High-Performance Optimization via GPU Acceleration
Is CPU-based optimization falling behind?
Source: images.unsplash.com
Introduction
In designing a decision-making algorithm that proceeds from initiation to termination, the use case is important. No universal algorithmic structure or set of hyperparameters exists that works best in all settings. According to the No Free Lunch (NFL) theorem, no algorithm outperforms every other across all classes of decision problems or even across all instances of a single problem. This article brings together theoretical and practical perspectives, vendor and community experiences, and practical guidance about when and how to use or perfer graphics processing units (GPUs) (many thousands of simple cores optimized for data-parallel workloads and high memory bandwidth) versus central processing units (CPUs) (fewer, more complex cores with larger per-core caches and larger system memory capacity); and how hybrid designs are changing what is feasible for large-scale decision optimization problems.
Recent smoothed-analysis results show the classical simplex algorithm has near-optimal noise dependence (up to polylogarithmic factors) (Ref). That revival of interest in simplex variants sits alongside a parallel surge in work on parallel, first-order and primal–dual methods; most notably Primal–Dual Hybrid Gradient (PDHG) and its LP specialization Primal–Dual Linear Programming (PDLP); which are suited to modern massively parallel hardware, i.e., GPUs, and try to replace large factorizations with sparse matrix–vector products (SpMV) and other highly parallel primitives. These developments prompt a practical question: should we continue to refine tried-and-true CPU simplex or interior-point method (IPM) pipelines (second-order methods that converge in relatively few iterations but require expensive linear system factorizations (Karush–Kuhn–Tucker (KKT) systems)), or redesign parts of the solver stack to exploit GPU-friendly building blocks?
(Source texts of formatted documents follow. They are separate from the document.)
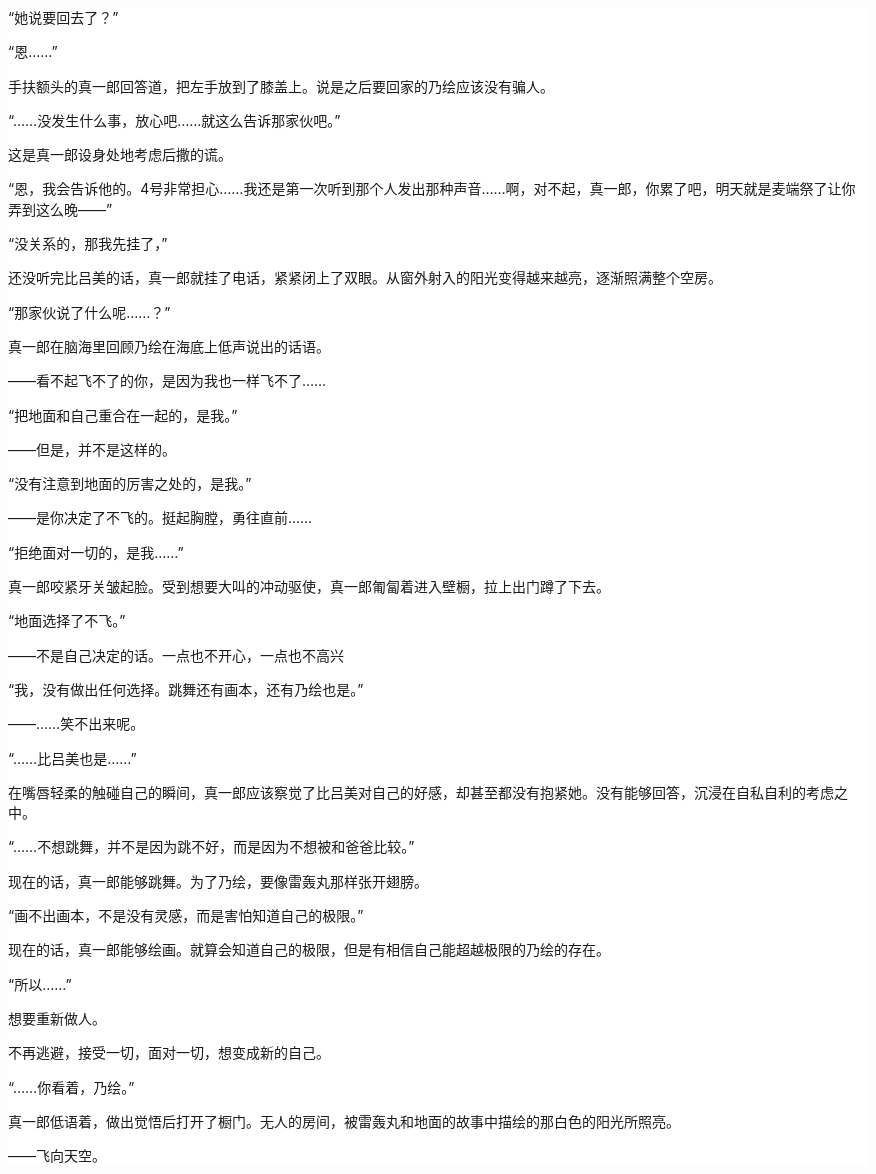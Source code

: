 “她说要回去了？”

“恩……”

手扶额头的真一郎回答道，把左手放到了膝盖上。说是之后要回家的乃绘应该没有骗人。

“……没发生什么事，放心吧……就这么告诉那家伙吧。”

这是真一郎设身处地考虑后撒的谎。

“恩，我会告诉他的。4号非常担心……我还是第一次听到那个人发出那种声音……啊，对不起，真一郎，你累了吧，明天就是麦端祭了让你弄到这么晚——”

“没关系的，那我先挂了，”

还没听完比吕美的话，真一郎就挂了电话，紧紧闭上了双眼。从窗外射入的阳光变得越来越亮，逐渐照满整个空房。

“那家伙说了什么呢……？”

真一郎在脑海里回顾乃绘在海底上低声说出的话语。

——看不起飞不了的你，是因为我也一样飞不了……

“把地面和自己重合在一起的，是我。”

——但是，并不是这样的。

“没有注意到地面的厉害之处的，是我。”

——是你决定了不飞的。挺起胸膛，勇往直前……

“拒绝面对一切的，是我……”

真一郎咬紧牙关皱起脸。受到想要大叫的冲动驱使，真一郎匍匐着进入壁橱，拉上出门蹲了下去。

“地面选择了不飞。”

——不是自己决定的话。一点也不开心，一点也不高兴

“我，没有做出任何选择。跳舞还有画本，还有乃绘也是。”

——……笑不出来呢。

“……比吕美也是……”

在嘴唇轻柔的触碰自己的瞬间，真一郎应该察觉了比吕美对自己的好感，却甚至都没有抱紧她。没有能够回答，沉浸在自私自利的考虑之中。

“……不想跳舞，并不是因为跳不好，而是因为不想被和爸爸比较。”

现在的话，真一郎能够跳舞。为了乃绘，要像雷轰丸那样张开翅膀。

“画不出画本，不是没有灵感，而是害怕知道自己的极限。”

现在的话，真一郎能够绘画。就算会知道自己的极限，但是有相信自己能超越极限的乃绘的存在。

“所以……”

想要重新做人。

不再逃避，接受一切，面对一切，想变成新的自己。

“……你看着，乃绘。”

真一郎低语着，做出觉悟后打开了橱门。无人的房间，被雷轰丸和地面的故事中描绘的那白色的阳光所照亮。

——飞向天空。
Theory and where algorithm families differ
Linear programs (LPs), continuous optimization problems with linear objectives and constraints, are typically solved “in one shot” by optimization algorithms such as simplex or interior-point methods. Simplex walks along vertices of the feasible polytope (basic feasible solutions) and is well-suited to warm starts and incremental changes; interior-point methods iterate in the interior of the polytope and often require tens to a few hundred iterations, each dominated by factorization of large sparse linear systems.
First-order methods like PDHG/PDLP present a different tradeoff, with many lightweight iterations dominated by sparse matrix–vector multiplication (SpMV) and simple linear algebra primitives, rather than expensive factorizations. That changes the performance model. PDLP’s cost scales with the number of nonzeros (nnz) rather than a cubic dependence on matrix dimension, making it attractive for enormous, sparse LPs and for the LP relaxations that dominate per-node work in MIP branch-and-bound.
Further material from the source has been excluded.